Work to be completed
Every record must appear in the answer exactly as it stands.
#### Exercise material ####
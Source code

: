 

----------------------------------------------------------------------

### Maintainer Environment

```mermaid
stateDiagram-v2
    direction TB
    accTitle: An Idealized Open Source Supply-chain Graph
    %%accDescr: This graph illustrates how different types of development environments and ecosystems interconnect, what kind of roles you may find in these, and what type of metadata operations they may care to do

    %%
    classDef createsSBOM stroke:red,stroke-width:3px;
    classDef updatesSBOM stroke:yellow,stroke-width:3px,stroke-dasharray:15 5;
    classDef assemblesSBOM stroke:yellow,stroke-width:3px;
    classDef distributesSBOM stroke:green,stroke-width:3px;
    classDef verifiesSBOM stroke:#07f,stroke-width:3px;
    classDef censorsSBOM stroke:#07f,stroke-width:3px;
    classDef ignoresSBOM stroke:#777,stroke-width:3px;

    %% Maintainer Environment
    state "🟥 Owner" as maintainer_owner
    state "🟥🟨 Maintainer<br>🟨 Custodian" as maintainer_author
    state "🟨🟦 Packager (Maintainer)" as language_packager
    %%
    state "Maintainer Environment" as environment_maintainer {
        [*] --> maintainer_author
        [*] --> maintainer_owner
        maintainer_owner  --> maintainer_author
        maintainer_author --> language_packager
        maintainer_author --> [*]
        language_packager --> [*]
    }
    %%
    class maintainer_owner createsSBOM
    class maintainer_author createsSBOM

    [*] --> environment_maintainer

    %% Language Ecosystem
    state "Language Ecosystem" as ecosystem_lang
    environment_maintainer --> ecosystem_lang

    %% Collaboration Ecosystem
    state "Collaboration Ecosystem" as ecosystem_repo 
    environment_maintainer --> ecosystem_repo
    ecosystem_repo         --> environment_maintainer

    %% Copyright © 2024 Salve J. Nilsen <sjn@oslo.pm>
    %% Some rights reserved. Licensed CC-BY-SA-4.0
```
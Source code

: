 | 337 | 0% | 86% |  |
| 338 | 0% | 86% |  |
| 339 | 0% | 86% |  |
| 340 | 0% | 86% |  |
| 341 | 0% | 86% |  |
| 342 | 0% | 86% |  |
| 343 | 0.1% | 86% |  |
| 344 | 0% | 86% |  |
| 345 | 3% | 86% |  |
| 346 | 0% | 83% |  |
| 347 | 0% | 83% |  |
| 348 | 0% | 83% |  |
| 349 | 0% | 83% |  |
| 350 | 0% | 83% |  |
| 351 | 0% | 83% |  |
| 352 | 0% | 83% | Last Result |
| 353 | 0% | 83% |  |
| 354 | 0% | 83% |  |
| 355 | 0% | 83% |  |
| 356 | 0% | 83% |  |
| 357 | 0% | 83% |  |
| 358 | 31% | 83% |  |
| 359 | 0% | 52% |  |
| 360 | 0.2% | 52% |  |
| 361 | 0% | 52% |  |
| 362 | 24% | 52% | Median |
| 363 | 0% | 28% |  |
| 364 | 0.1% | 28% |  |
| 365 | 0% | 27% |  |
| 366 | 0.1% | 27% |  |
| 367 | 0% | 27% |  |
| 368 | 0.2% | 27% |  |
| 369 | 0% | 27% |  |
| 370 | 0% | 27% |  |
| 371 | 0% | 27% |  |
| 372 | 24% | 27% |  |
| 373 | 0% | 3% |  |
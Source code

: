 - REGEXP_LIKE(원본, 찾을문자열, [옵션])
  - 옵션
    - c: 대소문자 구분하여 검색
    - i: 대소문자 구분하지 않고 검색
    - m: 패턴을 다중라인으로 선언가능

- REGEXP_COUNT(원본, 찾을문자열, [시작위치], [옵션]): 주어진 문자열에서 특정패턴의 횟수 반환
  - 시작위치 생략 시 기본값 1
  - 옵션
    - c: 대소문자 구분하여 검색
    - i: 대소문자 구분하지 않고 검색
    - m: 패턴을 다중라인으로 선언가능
####
Exercise solution
Source code

: 

----------------------------------------------------------------------

### Maintainer Environment

```mermaid
stateDiagram-v2
    direction TB
    accTitle: An Idealized Open Source Supply-chain Graph
    %%accDescr: This graph illustrates how different types of development environments and ecosystems interconnect, what kind of roles you may find in these, and what type of metadata operations they may care to do

    %%
    classDef createsSBOM stroke:red,stroke-width:3px;
    classDef updatesSBOM stroke:yellow,stroke-width:3px,stroke-dasharray:15 5;
    classDef assemblesSBOM stroke:yellow,stroke-width:3px;
    classDef distributesSBOM stroke:green,stroke-width:3px;
    classDef verifiesSBOM stroke:#07f,stroke-width:3px;
    classDef censorsSBOM stroke:#07f,stroke-width:3px;
    classDef ignoresSBOM stroke:#777,stroke-width:3px;

    %% Maintainer Environment
    state "🟥 Owner" as maintainer_owner
    state "🟥🟨 Maintainer<br>🟨 Custodian" as maintainer_author
    state "🟨🟦 Packager (Maintainer)" as language_packager
    %%
    state "Maintainer Environment" as environment_maintainer {
        [*] --> maintainer_author
        [*] --> maintainer_owner
        maintainer_owner  --> maintainer_author
        maintainer_author --> language_packager
        maintainer_author --> [*]
        language_packager --> [*]
    }
    %%
    class maintainer_owner createsSBOM
    class maintainer_author createsSBOM

    [*] --> environment_maintainer

    %% Language Ecosystem
    state "Language Ecosystem" as ecosystem_lang
    environment_maintainer --> ecosystem_lang

    %% Collaboration Ecosystem
    state "Collaboration Ecosystem" as ecosystem_repo 
    environment_maintainer --> ecosystem_repo
    ecosystem_repo         --> environment_maintainer

    %% Copyright © 2024 Salve J. Nilsen <sjn@oslo.pm>
    %% Some rights reserved. Licensed CC-BY-SA-4.0
```
Source code

: | 337 | 0% | 86% |  |
| 338 | 0% | 86% |  |
| 339 | 0% | 86% |  |
| 340 | 0% | 86% |  |
| 341 | 0% | 86% |  |
| 342 | 0% | 86% |  |
| 343 | 0.1% | 86% |  |
| 344 | 0% | 86% |  |
| 345 | 3% | 86% |  |
| 346 | 0% | 83% |  |
| 347 | 0% | 83% |  |
| 348 | 0% | 83% |  |
| 349 | 0% | 83% |  |
| 350 | 0% | 83% |  |
| 351 | 0% | 83% |  |
| 352 | 0% | 83% | Last Result |
| 353 | 0% | 83% |  |
| 354 | 0% | 83% |  |
| 355 | 0% | 83% |  |
| 356 | 0% | 83% |  |
| 357 | 0% | 83% |  |
| 358 | 31% | 83% |  |
| 359 | 0% | 52% |  |
| 360 | 0.2% | 52% |  |
| 361 | 0% | 52% |  |
| 362 | 24% | 52% | Median |
| 363 | 0% | 28% |  |
| 364 | 0.1% | 28% |  |
| 365 | 0% | 27% |  |
| 366 | 0.1% | 27% |  |
| 367 | 0% | 27% |  |
| 368 | 0.2% | 27% |  |
| 369 | 0% | 27% |  |
| 370 | 0% | 27% |  |
| 371 | 0% | 27% |  |
| 372 | 24% | 27% |  |
| 373 | 0% | 3% |  |
Source code

: - REGEXP_LIKE(원본, 찾을문자열, [옵션])
  - 옵션
    - c: 대소문자 구분하여 검색
    - i: 대소문자 구분하지 않고 검색
    - m: 패턴을 다중라인으로 선언가능

- REGEXP_COUNT(원본, 찾을문자열, [시작위치], [옵션]): 주어진 문자열에서 특정패턴의 횟수 반환
  - 시작위치 생략 시 기본값 1
  - 옵션
    - c: 대소문자 구분하여 검색
    - i: 대소문자 구분하지 않고 검색
    - m: 패턴을 다중라인으로 선언가능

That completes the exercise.